Les versions de la victime présumée sont «à géométrie variable», selon les magistrats qui perdent patience. «Le ministère public a cité le mauvais prévenu», ironise le président de la chambre correctionnelle. «Votre mari a déjà été condamné pour le même genre d’infractions. On dirait que vous prenez fait et cause pour lui.» Le prévenu avait été condamné en 2017 pour des faits de violence domestique à l’encontre du témoin. Las, le président de la chambre correctionnelle s’emporte : «Reconnaissez que vous changez de version parce que votre couple va mieux, mais ne me dites pas que vous ne vous souvenez plus de rien.»
«Mon père ne voulait pas sortir de ma chambre», témoigne Wilson, 19 ans. «J’ai essayé de le repousser. Je lui ai donné un coup de pied. Mon père n’a frappé personne. Il ne s’est pas montré agressif envers ma mère.» «Il ne vous a pas non plus menacé de vous tuer ou de vous frapper ?», lance le président. «Pourquoi avoir retenu votre père avec votre frère aîné si vous n’aviez pas l’impression qu’il allait faire quoi que ce soit ?» Le jeune homme n’est pas plus convaincant que sa maman à la barre. Le procureur le confronte aux déclarations de son frère aîné à la police le jour des faits. Le jeune homme met le tout sur le compte de la panique qui régnait dans la maison.
«Mon fils m’a traité de clown»
Le prévenu, quant à lui, dit qu’il a «peut-être» fait ce qu’on lui reproche. Lui non plus ne se rappelle pas des faits, mais indique que «c’est possible», «à 100 % presque sûr» parce que «j’ai perdu complètement le contrôle». «Mon fils m’a traité de clown parce qu’il n’a pas supporté que je parle de sa copine qui avait rompu avec lui», explique le prévenu. «Je lui ai demandé d’arrêter de me manquer de respect, sinon je le frappais avec le clavier.» Franklin dit avoir réagi violemment au fait que sa femme le poussait dans le dos. «Je me suis retrouvé au sol avec mon fils qui me donnait des coups de poing», poursuit-il. «Ils se sont assis sur moi pour m’empêcher d’agresser Wilson.» Le prévenu aurait demandé à ses autres fils de prévenir la police pour mettre un terme à la situation.
Franklin reconnaît avoir des «problèmes nerveux» et du mal à gérer ses émotions. «Je suis plusieurs traitements», explique-t-il. «Il est celui des trois qui paraît le plus honnête dans ses propos», assure le président de la chambre correctionnelle.

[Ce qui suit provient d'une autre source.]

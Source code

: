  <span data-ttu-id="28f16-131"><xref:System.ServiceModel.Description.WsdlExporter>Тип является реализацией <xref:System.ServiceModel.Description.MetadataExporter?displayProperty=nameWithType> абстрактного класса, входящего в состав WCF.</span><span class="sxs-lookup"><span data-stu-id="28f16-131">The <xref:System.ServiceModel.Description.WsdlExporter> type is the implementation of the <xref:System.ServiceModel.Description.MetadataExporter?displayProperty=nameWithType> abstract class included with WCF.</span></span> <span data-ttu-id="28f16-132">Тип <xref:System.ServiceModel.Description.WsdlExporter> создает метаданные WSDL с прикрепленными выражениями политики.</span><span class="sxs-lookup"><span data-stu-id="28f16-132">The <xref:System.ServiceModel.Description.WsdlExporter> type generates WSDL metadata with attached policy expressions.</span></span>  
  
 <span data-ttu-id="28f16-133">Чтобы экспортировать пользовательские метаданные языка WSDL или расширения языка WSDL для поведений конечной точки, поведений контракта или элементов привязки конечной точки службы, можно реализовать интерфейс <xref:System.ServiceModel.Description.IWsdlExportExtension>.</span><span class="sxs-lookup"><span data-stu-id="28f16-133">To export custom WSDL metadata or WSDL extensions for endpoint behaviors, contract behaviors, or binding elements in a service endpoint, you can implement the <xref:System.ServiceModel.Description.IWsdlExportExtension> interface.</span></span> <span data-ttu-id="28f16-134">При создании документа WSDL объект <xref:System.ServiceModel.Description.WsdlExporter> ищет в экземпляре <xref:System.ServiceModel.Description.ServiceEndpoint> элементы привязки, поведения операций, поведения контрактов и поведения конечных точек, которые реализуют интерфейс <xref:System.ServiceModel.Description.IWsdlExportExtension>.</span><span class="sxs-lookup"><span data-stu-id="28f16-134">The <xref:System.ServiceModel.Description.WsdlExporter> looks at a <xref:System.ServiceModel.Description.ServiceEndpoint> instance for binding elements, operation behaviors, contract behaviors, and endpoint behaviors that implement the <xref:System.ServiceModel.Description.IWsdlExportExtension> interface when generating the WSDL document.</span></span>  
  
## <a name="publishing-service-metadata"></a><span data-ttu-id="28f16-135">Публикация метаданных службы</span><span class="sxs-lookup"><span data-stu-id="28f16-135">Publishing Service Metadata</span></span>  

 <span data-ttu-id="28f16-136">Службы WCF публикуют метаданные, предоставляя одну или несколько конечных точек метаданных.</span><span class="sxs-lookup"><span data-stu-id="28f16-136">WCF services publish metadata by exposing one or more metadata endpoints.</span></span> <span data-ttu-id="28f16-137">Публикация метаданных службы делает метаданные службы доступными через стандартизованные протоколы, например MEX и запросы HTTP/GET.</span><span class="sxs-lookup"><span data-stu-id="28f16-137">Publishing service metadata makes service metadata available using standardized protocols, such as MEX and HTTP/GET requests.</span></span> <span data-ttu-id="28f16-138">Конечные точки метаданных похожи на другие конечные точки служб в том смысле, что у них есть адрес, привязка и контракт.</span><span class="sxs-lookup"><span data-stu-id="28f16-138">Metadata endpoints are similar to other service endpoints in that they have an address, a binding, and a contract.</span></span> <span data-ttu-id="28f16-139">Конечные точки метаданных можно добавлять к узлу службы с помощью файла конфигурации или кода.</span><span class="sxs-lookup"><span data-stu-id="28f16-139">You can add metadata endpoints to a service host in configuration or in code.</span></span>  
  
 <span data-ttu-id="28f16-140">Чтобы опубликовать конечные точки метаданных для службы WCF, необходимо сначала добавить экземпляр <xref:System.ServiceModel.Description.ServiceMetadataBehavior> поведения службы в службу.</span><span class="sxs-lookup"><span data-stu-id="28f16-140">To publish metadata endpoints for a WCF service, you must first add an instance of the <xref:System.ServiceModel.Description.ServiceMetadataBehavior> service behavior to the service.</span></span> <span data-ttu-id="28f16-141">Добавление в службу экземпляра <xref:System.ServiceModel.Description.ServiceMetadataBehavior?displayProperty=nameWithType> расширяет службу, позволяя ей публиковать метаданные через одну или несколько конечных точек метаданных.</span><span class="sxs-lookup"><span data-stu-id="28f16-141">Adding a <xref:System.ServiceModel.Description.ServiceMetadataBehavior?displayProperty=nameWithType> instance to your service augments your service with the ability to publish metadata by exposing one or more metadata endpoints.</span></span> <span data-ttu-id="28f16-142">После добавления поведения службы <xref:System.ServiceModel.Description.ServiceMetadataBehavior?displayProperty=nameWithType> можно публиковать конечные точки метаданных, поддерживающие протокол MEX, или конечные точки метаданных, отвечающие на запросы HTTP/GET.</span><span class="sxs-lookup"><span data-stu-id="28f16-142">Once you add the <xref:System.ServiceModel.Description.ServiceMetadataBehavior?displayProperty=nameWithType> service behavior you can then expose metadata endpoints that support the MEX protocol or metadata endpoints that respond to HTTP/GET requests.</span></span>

Le procureur acquiesce. Il indique au début de son réquisitoire que «nous nous trouvons face à un dossier typique de violence domestique» avec «comme souvent des victimes qui changent de version à la barre». Il demande au tribunal de ne prendre en compte que les versions données au moment des faits. Il estime que les coups et blessures volontaires et les menaces sont donnés. Il a requis une peine de prison de 24 mois à l’encontre du prévenu.
Son avocat admet avoir également été surpris par les versions de l’épouse et du fils du prévenu. Ce dernier n’aurait pas conscience d’avoir mordu son épouse. Quant à son fils, «Wilson a toujours dit que son père ne l’avait pas menacé de mort», assure-t-il. Donc, il faudrait acquitter Franklin sur ce point. «Il n’a jamais eu l’intention de blesser son fils», avance-t-il encore. «Wilson le savait et ne s’est pas senti menacé.» L’avocat demande l’acquittement de son client des chefs de menace des coups et blessures volontaires et de coups et blessures volontaires.
Franklin a reconnu ses accès de colère et ne s’est pas servi des versions de ses proches pour se disculper, pointe l’homme de loi. Il ne devrait donc pas être indigne de la clémence de la chambre correctionnelle. «Tout sursis est exclu et un sursis probatoire tomberait en cas d’emprisonnement», avertit l’avocat qui demande que si son client venait à être condamné à une peine de prison ferme, elle soit commuée en travaux d’intérêt général.
Le prononcé est fixé au 19 mai.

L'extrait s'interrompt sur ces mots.